» **Task inputs**
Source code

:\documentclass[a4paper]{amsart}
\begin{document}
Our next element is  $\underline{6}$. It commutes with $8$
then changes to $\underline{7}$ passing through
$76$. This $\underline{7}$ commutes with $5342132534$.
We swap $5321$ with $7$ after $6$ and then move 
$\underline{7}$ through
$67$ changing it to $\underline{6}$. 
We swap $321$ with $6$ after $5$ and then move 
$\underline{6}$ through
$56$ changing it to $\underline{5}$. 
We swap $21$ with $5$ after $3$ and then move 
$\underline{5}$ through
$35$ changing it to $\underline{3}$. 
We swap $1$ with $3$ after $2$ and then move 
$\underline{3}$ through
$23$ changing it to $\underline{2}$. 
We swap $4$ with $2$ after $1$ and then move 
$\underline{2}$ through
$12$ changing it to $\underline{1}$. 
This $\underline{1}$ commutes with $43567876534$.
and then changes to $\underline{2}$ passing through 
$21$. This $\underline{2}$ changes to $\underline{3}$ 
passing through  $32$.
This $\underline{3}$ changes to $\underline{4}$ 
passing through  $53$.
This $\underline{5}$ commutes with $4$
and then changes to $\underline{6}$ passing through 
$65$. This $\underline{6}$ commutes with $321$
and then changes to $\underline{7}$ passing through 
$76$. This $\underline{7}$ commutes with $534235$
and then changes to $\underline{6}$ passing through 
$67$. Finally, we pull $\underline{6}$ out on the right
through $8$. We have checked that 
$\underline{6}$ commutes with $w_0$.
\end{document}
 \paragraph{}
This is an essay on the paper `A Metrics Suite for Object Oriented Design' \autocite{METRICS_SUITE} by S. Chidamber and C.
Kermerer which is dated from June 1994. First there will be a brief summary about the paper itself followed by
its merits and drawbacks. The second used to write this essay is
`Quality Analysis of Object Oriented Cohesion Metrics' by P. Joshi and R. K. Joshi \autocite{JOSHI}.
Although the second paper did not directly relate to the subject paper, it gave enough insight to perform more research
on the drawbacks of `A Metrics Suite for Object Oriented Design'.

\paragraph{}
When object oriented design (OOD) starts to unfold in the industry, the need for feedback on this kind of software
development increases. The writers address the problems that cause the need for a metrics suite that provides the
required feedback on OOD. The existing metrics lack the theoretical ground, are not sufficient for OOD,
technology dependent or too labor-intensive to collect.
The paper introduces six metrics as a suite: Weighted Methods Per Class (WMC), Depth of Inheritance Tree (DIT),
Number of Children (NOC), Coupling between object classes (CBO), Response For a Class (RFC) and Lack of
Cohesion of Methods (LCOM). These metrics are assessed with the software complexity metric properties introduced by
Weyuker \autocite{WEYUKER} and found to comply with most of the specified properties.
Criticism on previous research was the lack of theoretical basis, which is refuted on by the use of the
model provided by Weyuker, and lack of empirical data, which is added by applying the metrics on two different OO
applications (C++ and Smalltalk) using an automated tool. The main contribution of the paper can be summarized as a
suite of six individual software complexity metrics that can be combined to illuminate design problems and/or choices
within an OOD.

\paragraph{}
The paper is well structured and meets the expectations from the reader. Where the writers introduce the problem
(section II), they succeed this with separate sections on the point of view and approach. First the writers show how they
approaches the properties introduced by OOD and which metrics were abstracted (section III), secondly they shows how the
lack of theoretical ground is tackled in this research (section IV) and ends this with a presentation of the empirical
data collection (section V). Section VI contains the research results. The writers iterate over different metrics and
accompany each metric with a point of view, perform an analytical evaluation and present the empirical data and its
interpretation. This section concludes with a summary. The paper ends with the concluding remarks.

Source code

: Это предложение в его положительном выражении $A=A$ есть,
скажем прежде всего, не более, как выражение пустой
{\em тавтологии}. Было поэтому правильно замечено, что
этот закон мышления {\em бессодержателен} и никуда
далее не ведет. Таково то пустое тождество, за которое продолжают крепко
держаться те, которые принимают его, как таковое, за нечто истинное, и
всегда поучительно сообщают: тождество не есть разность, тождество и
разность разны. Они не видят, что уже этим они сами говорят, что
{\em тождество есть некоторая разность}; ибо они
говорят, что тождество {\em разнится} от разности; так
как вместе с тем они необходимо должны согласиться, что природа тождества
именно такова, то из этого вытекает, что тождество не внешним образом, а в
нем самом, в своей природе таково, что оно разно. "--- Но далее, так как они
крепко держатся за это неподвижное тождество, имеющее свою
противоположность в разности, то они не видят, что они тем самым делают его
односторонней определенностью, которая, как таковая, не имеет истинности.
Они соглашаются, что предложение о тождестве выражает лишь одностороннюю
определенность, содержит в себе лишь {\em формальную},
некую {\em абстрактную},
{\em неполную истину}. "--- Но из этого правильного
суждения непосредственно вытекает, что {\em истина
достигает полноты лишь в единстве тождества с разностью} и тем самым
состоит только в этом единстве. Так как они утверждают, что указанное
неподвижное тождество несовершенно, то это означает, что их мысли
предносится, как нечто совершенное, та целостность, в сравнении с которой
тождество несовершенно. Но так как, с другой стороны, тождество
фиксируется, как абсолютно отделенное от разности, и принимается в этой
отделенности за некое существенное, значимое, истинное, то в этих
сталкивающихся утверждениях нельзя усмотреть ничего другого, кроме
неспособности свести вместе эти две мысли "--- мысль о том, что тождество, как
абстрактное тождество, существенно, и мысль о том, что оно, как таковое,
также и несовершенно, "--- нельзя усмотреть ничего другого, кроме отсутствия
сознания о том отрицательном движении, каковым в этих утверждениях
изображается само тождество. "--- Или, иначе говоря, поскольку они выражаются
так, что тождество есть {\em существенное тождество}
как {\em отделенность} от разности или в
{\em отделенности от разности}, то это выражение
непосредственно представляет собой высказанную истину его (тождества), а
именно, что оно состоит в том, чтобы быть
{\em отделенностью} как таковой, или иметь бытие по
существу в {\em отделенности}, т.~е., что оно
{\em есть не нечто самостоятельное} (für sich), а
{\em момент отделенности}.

» **About this task**
All lines that contain the word "кроме" should be copied from the listing.

» **Completed task**
сталкивающихся утверждениях нельзя усмотреть ничего другого, кроме
также и несовершенно, "--- нельзя усмотреть ничего другого, кроме отсутствия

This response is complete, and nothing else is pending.